Everyone loves sausage and Italian sausages being some of the best varieties are very popular. Italy is the birth place of different sausages, but in the US, we tend to refer to one type of sausage only and that is nothing but the Italian sausage. These are actually pork sausages seasoned with fennel of anise.

Hot and sweet are the two most common varieties found. The only difference between hot is sweet is the add on. Hot red paper flakes are added to hot Italian sausages and the sweet ones are mild - mostly people the spicy sausage, laden with red pepper flakes, some prefer the relatively milder versions. The mild version is sweet and mellow and tastes as good as the hot sausages. You may want to chose mild Italian sausages if you plan to serve them to a large gathering of people, as some people hates the extra heat of the spicy version.

The main ingredients for Italian sausage are fairly simple and easily available.
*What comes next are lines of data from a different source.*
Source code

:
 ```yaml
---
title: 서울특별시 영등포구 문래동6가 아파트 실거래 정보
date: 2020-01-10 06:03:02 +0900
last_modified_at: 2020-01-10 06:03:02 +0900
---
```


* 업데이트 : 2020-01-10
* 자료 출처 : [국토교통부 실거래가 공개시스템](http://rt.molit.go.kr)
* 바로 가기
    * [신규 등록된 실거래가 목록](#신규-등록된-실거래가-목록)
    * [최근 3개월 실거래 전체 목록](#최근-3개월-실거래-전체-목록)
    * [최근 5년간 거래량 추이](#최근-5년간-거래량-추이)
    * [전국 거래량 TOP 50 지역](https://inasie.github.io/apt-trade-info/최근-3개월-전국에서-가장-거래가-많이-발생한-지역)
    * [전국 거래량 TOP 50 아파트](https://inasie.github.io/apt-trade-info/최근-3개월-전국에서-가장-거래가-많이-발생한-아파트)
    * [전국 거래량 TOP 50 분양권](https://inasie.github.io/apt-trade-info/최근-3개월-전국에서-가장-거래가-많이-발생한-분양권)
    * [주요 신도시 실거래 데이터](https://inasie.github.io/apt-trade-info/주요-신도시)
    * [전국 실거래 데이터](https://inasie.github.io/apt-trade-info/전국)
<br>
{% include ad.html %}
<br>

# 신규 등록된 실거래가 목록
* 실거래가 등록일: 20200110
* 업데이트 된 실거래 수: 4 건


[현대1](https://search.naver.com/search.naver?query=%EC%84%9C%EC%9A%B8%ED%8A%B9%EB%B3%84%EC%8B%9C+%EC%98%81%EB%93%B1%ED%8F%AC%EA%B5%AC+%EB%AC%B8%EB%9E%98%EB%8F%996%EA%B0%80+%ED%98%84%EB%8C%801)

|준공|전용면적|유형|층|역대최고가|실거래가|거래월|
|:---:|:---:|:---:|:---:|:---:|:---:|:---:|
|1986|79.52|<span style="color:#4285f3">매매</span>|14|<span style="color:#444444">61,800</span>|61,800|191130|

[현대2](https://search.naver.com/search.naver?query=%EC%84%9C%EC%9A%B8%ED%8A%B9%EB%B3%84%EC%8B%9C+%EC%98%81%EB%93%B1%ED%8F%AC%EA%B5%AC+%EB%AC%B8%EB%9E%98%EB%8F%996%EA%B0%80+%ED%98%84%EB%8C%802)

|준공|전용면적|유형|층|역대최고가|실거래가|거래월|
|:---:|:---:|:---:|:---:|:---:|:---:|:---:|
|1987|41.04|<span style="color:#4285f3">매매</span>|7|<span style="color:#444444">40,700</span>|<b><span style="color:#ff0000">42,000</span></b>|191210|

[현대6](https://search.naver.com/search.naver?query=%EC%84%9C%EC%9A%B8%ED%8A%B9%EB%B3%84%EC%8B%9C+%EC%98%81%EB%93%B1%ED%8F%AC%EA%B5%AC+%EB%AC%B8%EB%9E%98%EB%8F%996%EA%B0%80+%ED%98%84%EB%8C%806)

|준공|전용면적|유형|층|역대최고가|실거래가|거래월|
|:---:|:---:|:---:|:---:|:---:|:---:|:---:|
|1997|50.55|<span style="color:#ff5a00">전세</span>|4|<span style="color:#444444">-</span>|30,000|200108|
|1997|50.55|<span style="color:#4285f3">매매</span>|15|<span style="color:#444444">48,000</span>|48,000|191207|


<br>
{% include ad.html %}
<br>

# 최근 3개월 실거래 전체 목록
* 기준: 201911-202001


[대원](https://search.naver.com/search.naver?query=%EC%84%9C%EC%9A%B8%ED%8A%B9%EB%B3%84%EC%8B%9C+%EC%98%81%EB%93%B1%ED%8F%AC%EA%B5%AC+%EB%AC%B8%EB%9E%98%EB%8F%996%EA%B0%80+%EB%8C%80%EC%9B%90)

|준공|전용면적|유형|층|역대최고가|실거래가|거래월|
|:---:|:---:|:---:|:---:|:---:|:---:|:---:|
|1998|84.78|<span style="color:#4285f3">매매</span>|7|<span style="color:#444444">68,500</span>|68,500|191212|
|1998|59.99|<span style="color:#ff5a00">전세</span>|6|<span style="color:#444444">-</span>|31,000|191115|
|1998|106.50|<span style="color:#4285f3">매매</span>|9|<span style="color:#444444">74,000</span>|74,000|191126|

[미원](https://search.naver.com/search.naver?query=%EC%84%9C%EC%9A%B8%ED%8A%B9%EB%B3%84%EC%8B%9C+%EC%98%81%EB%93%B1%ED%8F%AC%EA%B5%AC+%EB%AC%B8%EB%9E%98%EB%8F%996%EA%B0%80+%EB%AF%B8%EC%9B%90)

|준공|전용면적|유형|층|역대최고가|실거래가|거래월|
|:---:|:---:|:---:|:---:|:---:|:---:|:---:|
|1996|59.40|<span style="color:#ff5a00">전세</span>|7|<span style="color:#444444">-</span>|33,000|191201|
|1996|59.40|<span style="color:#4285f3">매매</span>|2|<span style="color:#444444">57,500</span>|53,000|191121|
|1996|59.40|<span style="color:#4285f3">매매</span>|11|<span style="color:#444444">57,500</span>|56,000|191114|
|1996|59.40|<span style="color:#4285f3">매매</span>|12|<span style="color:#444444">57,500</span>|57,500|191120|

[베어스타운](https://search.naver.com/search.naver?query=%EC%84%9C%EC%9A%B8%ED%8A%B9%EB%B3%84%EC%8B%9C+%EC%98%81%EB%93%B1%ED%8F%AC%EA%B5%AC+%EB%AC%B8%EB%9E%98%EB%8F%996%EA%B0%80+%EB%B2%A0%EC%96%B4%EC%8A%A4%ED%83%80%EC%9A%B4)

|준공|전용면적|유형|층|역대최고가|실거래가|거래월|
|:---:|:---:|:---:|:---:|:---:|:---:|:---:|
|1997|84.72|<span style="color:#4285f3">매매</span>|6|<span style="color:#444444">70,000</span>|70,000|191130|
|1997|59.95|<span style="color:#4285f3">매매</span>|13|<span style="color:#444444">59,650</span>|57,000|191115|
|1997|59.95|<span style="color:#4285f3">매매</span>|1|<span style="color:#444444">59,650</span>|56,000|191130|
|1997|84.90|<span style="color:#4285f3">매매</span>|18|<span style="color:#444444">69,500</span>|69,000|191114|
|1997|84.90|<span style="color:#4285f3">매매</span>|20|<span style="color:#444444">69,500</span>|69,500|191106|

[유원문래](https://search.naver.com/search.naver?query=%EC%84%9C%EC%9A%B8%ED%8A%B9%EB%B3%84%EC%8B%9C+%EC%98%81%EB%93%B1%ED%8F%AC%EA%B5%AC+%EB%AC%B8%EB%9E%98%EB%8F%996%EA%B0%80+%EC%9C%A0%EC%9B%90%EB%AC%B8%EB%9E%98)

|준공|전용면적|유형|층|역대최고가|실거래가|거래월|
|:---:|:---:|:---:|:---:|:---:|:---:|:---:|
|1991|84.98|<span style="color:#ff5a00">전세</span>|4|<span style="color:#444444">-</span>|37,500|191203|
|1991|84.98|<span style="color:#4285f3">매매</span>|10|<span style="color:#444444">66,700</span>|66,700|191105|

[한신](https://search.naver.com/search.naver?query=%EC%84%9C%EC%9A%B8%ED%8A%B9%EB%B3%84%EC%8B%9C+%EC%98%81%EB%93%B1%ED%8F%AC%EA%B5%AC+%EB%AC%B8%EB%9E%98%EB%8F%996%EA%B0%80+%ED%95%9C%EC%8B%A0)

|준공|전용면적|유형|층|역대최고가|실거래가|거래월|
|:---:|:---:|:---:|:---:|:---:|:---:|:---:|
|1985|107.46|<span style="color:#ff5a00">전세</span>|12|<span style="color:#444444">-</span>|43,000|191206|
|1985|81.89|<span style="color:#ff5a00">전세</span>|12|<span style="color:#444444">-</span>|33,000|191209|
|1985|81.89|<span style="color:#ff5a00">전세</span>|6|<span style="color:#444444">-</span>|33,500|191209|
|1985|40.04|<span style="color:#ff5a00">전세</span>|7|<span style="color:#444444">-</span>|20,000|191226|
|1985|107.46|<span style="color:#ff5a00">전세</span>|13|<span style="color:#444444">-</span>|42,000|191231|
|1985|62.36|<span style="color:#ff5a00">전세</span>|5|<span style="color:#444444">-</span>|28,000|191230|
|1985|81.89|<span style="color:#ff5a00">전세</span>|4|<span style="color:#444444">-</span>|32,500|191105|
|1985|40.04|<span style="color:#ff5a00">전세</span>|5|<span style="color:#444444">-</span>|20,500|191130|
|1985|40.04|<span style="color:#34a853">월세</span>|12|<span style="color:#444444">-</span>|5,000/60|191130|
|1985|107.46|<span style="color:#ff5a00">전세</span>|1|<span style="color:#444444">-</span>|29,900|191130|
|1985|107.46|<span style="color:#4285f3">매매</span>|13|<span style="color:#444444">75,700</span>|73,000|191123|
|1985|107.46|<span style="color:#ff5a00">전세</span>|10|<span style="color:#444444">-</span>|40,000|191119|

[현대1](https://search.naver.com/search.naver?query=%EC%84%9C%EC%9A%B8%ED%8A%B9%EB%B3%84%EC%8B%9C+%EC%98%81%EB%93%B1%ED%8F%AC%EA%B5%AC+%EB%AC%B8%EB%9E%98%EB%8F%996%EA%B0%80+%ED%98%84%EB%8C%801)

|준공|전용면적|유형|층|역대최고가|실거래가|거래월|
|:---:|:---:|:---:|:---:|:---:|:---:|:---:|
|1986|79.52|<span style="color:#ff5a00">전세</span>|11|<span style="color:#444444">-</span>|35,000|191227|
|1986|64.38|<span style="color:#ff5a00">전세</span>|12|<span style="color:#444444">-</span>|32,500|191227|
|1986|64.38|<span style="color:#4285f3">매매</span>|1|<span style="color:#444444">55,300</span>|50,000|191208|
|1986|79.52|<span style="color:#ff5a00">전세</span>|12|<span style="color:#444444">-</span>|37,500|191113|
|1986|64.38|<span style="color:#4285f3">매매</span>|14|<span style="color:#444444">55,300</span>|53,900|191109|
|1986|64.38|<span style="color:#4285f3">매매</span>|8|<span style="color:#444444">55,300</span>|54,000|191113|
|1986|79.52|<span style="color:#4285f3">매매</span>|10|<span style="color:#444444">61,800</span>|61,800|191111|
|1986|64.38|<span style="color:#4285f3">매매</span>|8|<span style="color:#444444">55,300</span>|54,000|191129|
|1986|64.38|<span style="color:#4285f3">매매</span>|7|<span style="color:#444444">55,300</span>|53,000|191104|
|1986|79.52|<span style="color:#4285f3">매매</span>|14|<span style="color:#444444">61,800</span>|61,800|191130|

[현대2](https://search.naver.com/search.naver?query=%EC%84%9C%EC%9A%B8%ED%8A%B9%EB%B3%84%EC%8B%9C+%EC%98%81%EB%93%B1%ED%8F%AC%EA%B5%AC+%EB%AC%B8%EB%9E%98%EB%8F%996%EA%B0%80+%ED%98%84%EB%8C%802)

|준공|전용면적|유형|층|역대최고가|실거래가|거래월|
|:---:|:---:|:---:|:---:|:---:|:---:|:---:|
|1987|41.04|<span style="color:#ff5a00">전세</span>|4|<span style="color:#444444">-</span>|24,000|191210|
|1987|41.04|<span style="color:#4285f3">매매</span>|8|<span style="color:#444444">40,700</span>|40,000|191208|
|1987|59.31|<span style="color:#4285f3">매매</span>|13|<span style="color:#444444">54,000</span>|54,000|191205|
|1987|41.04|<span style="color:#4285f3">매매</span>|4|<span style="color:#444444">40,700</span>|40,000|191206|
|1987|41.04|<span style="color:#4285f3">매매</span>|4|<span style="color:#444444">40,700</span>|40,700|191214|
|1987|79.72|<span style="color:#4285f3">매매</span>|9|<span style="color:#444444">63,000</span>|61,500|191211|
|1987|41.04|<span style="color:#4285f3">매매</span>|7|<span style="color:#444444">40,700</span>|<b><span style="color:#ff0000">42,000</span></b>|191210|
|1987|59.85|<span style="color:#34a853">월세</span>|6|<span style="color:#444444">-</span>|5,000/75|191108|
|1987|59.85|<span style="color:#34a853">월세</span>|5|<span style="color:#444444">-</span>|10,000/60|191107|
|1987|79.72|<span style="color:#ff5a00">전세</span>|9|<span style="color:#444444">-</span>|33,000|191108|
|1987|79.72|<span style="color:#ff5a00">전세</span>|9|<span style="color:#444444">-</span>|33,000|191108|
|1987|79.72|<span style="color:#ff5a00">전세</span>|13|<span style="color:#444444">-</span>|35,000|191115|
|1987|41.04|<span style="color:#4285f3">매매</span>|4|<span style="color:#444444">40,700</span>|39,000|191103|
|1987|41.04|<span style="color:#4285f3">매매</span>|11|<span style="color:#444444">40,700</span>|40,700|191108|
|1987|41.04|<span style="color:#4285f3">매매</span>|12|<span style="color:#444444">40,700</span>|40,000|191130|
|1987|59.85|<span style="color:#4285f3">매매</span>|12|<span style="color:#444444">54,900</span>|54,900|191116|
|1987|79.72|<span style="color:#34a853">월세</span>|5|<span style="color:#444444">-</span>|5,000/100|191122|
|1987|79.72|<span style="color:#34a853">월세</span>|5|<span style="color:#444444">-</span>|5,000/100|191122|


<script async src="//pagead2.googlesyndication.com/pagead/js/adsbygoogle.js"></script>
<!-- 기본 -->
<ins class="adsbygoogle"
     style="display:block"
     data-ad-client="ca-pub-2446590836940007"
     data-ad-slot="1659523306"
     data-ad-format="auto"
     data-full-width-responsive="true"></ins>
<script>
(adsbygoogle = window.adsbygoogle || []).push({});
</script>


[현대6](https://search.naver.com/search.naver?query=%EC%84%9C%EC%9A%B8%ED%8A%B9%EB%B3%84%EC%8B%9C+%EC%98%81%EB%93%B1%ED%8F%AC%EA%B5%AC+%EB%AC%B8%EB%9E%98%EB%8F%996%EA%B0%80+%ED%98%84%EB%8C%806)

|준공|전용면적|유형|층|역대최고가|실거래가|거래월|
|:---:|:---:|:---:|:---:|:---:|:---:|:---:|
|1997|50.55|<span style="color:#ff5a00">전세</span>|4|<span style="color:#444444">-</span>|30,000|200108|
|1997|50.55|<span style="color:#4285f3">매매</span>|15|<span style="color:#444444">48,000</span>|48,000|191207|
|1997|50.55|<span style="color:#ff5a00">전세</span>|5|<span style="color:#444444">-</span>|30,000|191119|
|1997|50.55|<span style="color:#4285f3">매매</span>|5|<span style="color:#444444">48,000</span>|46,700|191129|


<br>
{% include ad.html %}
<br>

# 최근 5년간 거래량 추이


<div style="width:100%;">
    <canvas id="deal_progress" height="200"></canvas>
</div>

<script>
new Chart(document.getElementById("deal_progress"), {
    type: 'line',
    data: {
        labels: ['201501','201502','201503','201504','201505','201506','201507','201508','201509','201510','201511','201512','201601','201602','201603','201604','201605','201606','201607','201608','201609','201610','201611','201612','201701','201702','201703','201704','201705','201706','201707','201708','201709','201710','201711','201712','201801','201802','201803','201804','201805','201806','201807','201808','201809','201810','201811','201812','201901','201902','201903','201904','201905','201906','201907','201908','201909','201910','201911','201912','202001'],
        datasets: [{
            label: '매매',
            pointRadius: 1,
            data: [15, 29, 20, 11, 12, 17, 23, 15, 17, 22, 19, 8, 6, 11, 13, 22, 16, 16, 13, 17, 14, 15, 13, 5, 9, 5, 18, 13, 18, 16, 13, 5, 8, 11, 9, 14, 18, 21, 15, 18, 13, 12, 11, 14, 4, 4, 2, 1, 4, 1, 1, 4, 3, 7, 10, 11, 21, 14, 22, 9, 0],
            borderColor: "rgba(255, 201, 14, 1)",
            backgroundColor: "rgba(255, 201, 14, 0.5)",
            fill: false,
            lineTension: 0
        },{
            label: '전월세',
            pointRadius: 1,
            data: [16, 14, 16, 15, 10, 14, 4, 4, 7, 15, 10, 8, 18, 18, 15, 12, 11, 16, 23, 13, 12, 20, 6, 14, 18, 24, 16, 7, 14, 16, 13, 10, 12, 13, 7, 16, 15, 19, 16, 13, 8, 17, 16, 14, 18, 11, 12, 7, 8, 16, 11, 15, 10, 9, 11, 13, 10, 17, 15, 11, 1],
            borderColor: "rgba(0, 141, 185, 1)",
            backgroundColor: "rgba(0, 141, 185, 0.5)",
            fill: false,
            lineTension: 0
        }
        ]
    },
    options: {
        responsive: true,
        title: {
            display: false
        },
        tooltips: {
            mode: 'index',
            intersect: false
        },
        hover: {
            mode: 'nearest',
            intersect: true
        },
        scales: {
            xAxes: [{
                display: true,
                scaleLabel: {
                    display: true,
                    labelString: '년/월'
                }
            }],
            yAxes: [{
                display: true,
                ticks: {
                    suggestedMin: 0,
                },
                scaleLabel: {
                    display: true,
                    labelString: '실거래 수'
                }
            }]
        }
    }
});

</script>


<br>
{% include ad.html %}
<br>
Finely chopped pork meat, some pork fat, salt and pepper, and fennel is all that is needed. Making Italian sausage is time consuming but it is indeed not a very difficult job. The meat is taken off the bone, keeping most of the fat. After grinding it is placed in large bowls in the refrigerator until it is all ground and ready to put into the casing. Spices are then mixed spreading it on a surface. Then the beginning and the end is tied firmly with as little air as possible. Finally it is tied with strings and place portions into zip lock plastic bags and freezed.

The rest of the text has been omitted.